Primeiro veio à notícia: o inevitável choque de saber que alguém de repente, já não mais está. Aquela coisa difícil de num piscar de olhos ser obrigado a usar os verbos no pretérito perfeito do indicativo: “Foi tão boa pessoa”, “Passou desta para uma melhor”, “Finalmente descansou”. Bom, nessa hora não há como não fazer um monte de reflexões e de lembrar uma vez mais a pequenez dos seres e a imensidão do egoísmo desenfreado.

Velório às vezes é cômico. Têm artistas de todos os tipos. Como aqueles que te conhecem desde pequeno e que te pegaram no colo, mas que você, ainda que se esforce muito, no máximo consegue relacionar a pessoa a um nome que não escuta há pelo menos uma porção de anos. Há também aquelas pessoas que você até se esqueceu de que são da sua família e aqueles em quem você pára para pensar e percebe que para eles, a sua existência jamais passou despercebida, ainda que a possibilidade da sua presença tenha sido remota durante todo esse tempo. Existem aqueles que a gente se esquece até de que existiam. Fora o povo que vai para “matar gente” e atualizar mortes que as pessoas não contabilizaram por não receberem a noticia, mas que evidenciam a percepção de que o tempo passa e passa rápido.
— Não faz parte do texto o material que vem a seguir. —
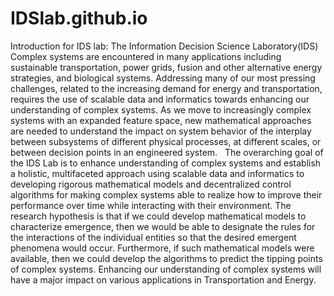 # IDSlab.github.io
Introduction for IDS lab: 
 The Information Decision Science Laboratory(IDS) Complex systems are encountered in many applications including sustainable transportation, power grids, fusion and other alternative energy strategies, and biological systems. Addressing many of our most pressing challenges, related to the increasing demand for energy and transportation, requires the use of scalable data and informatics towards enhancing our understanding of complex systems. As we move to increasingly complex systems with an expanded feature space, new mathematical approaches are needed to understand the impact on system behavior of the interplay between subsystems of different physical processes, at different scales, or between decision points in an engineered system.   The overarching goal of the IDS Lab is to enhance understanding of complex systems and establish a holistic, multifaceted approach using scalable data and informatics to developing rigorous mathematical models and decentralized control algorithms for making complex systems able to realize how to improve their performance over time while interacting with their environment. The research hypothesis is that if we could develop mathematical models to characterize emergence, then we would be able to designate the rules for the interactions of the individual entities so that the desired emergent phenomena would occur. Furthermore, if such mathematical models were available, then we could develop the algorithms to predict the tipping points of complex systems. Enhancing our understanding of complex systems will have a major impact on various applications in Transportation and Energy.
Fico tonto de tanto focar calado o movimento das mãos nem sempre condolentes, que de leve acariciam as costas, num movimento tristemente sutil. Observo as cores frias e distintas que se encontram para formar o ambiente mórbido de quem veio buscar consolo, de quem veio se despedir ou simplesmente de quem veio saber quem morreu. Quase todo mundo tem um bom motivo para ir embora, para dar só uma passadinha, porque no outro dia tem que trabalhar, porque deixou as crianças sozinhas em casa ou por tantos outros compromissos inadiáveis do impiedoso mundo que não pára.                    Voltando às impressões, não posso deixar de comentar que há sempre uma boa alma que se dispõe a passar o café para que a outra não durma e não perca o ânimo de cumprir sua missão de não deixar o assunto acabar. Café de velório parece até mais doce, mas do chá eu não posso falar, porque nunca tomo.
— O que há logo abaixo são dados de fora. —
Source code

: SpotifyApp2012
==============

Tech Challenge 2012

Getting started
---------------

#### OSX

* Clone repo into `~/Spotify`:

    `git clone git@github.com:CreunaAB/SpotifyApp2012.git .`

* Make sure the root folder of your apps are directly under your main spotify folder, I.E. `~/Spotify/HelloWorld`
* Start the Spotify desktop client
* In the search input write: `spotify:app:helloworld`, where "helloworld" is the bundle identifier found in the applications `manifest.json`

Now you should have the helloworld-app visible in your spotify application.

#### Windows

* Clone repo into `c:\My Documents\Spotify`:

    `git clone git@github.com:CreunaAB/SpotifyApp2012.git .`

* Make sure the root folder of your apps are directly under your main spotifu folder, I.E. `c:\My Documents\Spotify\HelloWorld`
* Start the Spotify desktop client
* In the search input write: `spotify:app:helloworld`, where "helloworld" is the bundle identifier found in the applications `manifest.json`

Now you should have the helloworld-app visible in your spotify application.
Quando chegou o momento da oração, fiquei contente, pois com certeza, é a maneira mais sincera de dizer silenciosamente o que deseja ouvir aquele que se foi e também os que ficaram.  É um momento que alguns esperam. Outros discretamente fogem e que alguns poucos simplesmente ignoram. Tem gente que esquece que sua hora também vai chegar e que não tem hora marcada para isso, mas preferem se omitir, ao fazer valer o milagre da sua presença, talvez por acharem que amanhã ainda dá tempo.

Fiz o possível para concentrar-me em cada palavra e homenagear com meu olhar alguém especial de verdade e que carregava em seu semblante o reflexo de momentos que se sucederam no meu pensamento, como filme da “sessão da tarde” que nos lembra de tanta coisa e questionar até que ponto é possível crer que ainda haverá muita coisa. É incrível como vidas interrompidas deixam nuas nossas convicções e autossuficiências.
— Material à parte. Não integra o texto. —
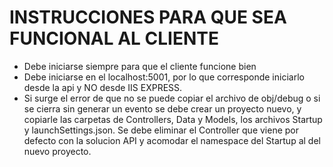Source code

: 
# INSTRUCCIONES PARA QUE SEA FUNCIONAL AL CLIENTE
- Debe iniciarse siempre para que el cliente funcione bien
- Debe iniciarse en el localhost:5001, por lo que corresponde iniciarlo desde la api y NO desde IIS EXPRESS.
- Si surge el error de que no se puede copiar el archivo de obj/debug o si se cierra sin generar un evento se debe crear un proyecto nuevo, y copiarle las carpetas de Controllers, Data y Models, los archivos Startup y launchSettings.json. Se debe eliminar el Controller que viene por defecto con la solucion API y acomodar el namespace del Startup al del nuevo proyecto.
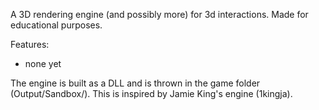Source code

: A 3D rendering engine (and possibly more) for 3d interactions. Made for educational purposes.  

Features:
- none yet

The engine is built as a DLL and is thrown in the game folder (Output/Sandbox/). This is inspired by Jamie King's engine (1kingja).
Pouco antes do final, de súbito percebi que era hora de sair de cena e que já havia cumprido de maneira eficaz meu papel. Mas para isso precisava me aproximar rapidamente da urna e tocar o defunto, antes que todos o fizessem e retardassem o meu retorno para casa, já que dentro de alguns segundos eu seria mais um tentando me aproximar, buscando as brechas. Dentro de mim, já havia o temor de imaginar a melancólica cena de esperar pacientemente o ato de chorar e sair, chorar e sair… que duraria o suficiente para me deixar impaciente e preocupado, porque dependia de carona.

Preparei-me como quem calcula um ataque. Nada poderia dar errado. Acabaria a oração, eu daria três passos, diria adeus e sairia satisfeito. No entanto, momentos antes me lembrei de que não estava sozinho e que meu ato precisaria ser compartilhado naquele momento; até porque de nada adiantaria eu sair rapidamente, sem que ela também o fizesse. Estando separados apenas por alguns metros, imaginei ser fácil fazer-lhe um simples gesto, que faria com que percebendo a mensagem, se aproximasse juntando-se a mim naquele gesto rápido, mas intensamente significativo.

Chegou a hora! Foram segundos que pareciam eternidade. No momento em que ecoava o “Amém”, eu olhei para trás, estiquei o braço e a palma da minha mão apontava para a necessidade do encontro com as mãos dela. Juntas as mãos poderíamos finalmente consumar o meu desejo.

As mãos se tocaram, mas estranhamente os dedos não buscaram se entrelaçar aos meus e a pele era áspera e fria e… Meu Deus! Quem é esse cara? Antes que eu pudesse reagir de alguma forma, constatei perplexo que todos davam as mãos e que em poucos minutos já havia outras mãos. E as mãos nas mãos formaram uma espécie de numerosa corrente que circundou a urna com o corpo em meio à sala repleta. Passei a ouvir um silêncio ensurdecedor e em seguida percebi os olhares. Esperavam que eu dissesse algo, pois julgaram premeditada minha ação de unir a todos para que proferisse as palavras certas no momento certo. Mas eu estava no lugar errado.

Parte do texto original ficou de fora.